Prompt:
From the records below, please repeat exactly the line that has "which contains only spatial derivatives.", the line that has "where $q_i^n = q(x_i,t^n)$.", and every line between them, and nothing else.

══ Records for the exercise

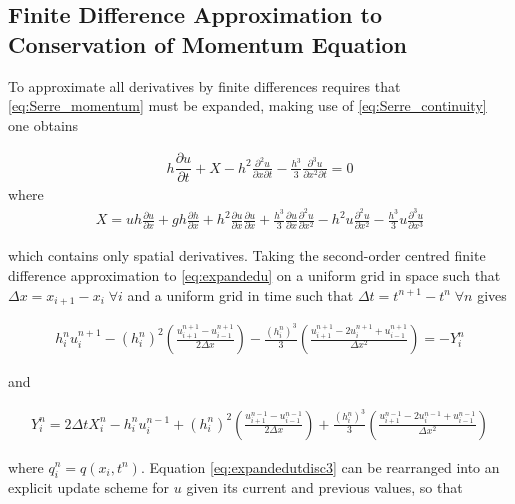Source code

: \documentclass[SingleSpace,12pt,Journal]{Serre_ASCE}
\begin{document}
\subsection{Finite Difference Approximation to Conservation of Momentum Equation} 
\label{subsec:FDA2conmom}
To approximate all derivatives by finite differences requires that \eqref{eq:Serre_momentum} must be expanded, making use of \eqref{eq:Serre_continuity} one obtains
\begin{linenomath*}
\begin{gather}
h\dfrac{\partial u}{\partial t} + X - h^2\frac{\partial^2 u}{\partial x \partial t} - \frac{h^3}{3}\frac{\partial^3 u}{\partial x^2 \partial t}  =0 
\label{eq:expandedu}
\end{gather}
where
\begin{gather*}
X = uh\frac{\partial u}{\partial x} + gh\frac{\partial h}{\partial x} + h^2\frac{\partial u}{\partial x}\frac{\partial u}{\partial x} + \frac{h^3}{3}\frac{\partial u}{\partial x}\frac{\partial^2 u}{\partial x^2} - h^2u\frac{\partial^2 u}{\partial x^2}- \frac{h^3}{3}u\frac{\partial^3 u}{\partial x^3}
\end{gather*}
\end{linenomath*} 
which contains only spatial derivatives.
Taking the second-order centred finite difference approximation to \eqref{eq:expandedu} on a uniform grid in space such that $\Delta x = x_{i+1} - x_i \; \forall i$ and a uniform grid in time such that $\Delta t = t^{n+1} - t^{n} \; \forall n$ gives
\begin{linenomath*}
\begin{gather}
h^{n}_iu^{n+1}_i - \left(h^{n}_i\right)^2 \left(\frac{u^{n+1}_{i+1} -u^{n+1}_{i-1} }{2 \Delta x}\right) - \frac{\left(h^{n}_i\right)^3}{3}\left(\frac{u^{n+1}_{i+1} - 2u^{n+1}_{i} + u^{n+1}_{i-1} }{\Delta x^2}\right) = - Y^n_i
\label{eq:expandedutdisc3}
\end{gather}
\end{linenomath*}
and
\begin{linenomath*}
\begin{gather*}
Y_i^n = 2\Delta tX_i^{n} - h_i^{n}u_i^{n-1} + \left(h_i^{n}\right)^2\left(\frac{u^{n-1}_{i+1} -u^{n-1}_{i-1} }{2 \Delta x}\right) + \frac{\left(h_i^{n}\right)^3}{3}\left(\frac{u^{n-1}_{i+1} - 2u^{n-1}_{i} + u^{n-1}_{i-1} }{\Delta x^2}\right)
\label{eq:expandfactor Xp}
\end{gather*}
\end{linenomath*}
where $q_i^n = q(x_i,t^n)$. Equation \eqref{eq:expandedutdisc3} can be rearranged into an explicit update scheme for $u$ given its current and previous values, so that
\end{document}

════

Answer area:
which contains only spatial derivatives.
Taking the second-order centred finite difference approximation to \eqref{eq:expandedu} on a uniform grid in space such that $\Delta x = x_{i+1} - x_i \; \forall i$ and a uniform grid in time such that $\Delta t = t^{n+1} - t^{n} \; \forall n$ gives
\begin{linenomath*}
\begin{gather}
h^{n}_iu^{n+1}_i - \left(h^{n}_i\right)^2 \left(\frac{u^{n+1}_{i+1} -u^{n+1}_{i-1} }{2 \Delta x}\right) - \frac{\left(h^{n}_i\right)^3}{3}\left(\frac{u^{n+1}_{i+1} - 2u^{n+1}_{i} + u^{n+1}_{i-1} }{\Delta x^2}\right) = - Y^n_i
\label{eq:expandedutdisc3}
\end{gather}
\end{linenomath*}
and
\begin{linenomath*}
\begin{gather*}
Y_i^n = 2\Delta tX_i^{n} - h_i^{n}u_i^{n-1} + \left(h_i^{n}\right)^2\left(\frac{u^{n-1}_{i+1} -u^{n-1}_{i-1} }{2 \Delta x}\right) + \frac{\left(h_i^{n}\right)^3}{3}\left(\frac{u^{n-1}_{i+1} - 2u^{n-1}_{i} + u^{n-1}_{i-1} }{\Delta x^2}\right)
\label{eq:expandfactor Xp}
\end{gather*}
\end{linenomath*}
where $q_i^n = q(x_i,t^n)$. Equation \eqref{eq:expandedutdisc3} can be rearranged into an explicit update scheme for $u$ given its current and previous values, so that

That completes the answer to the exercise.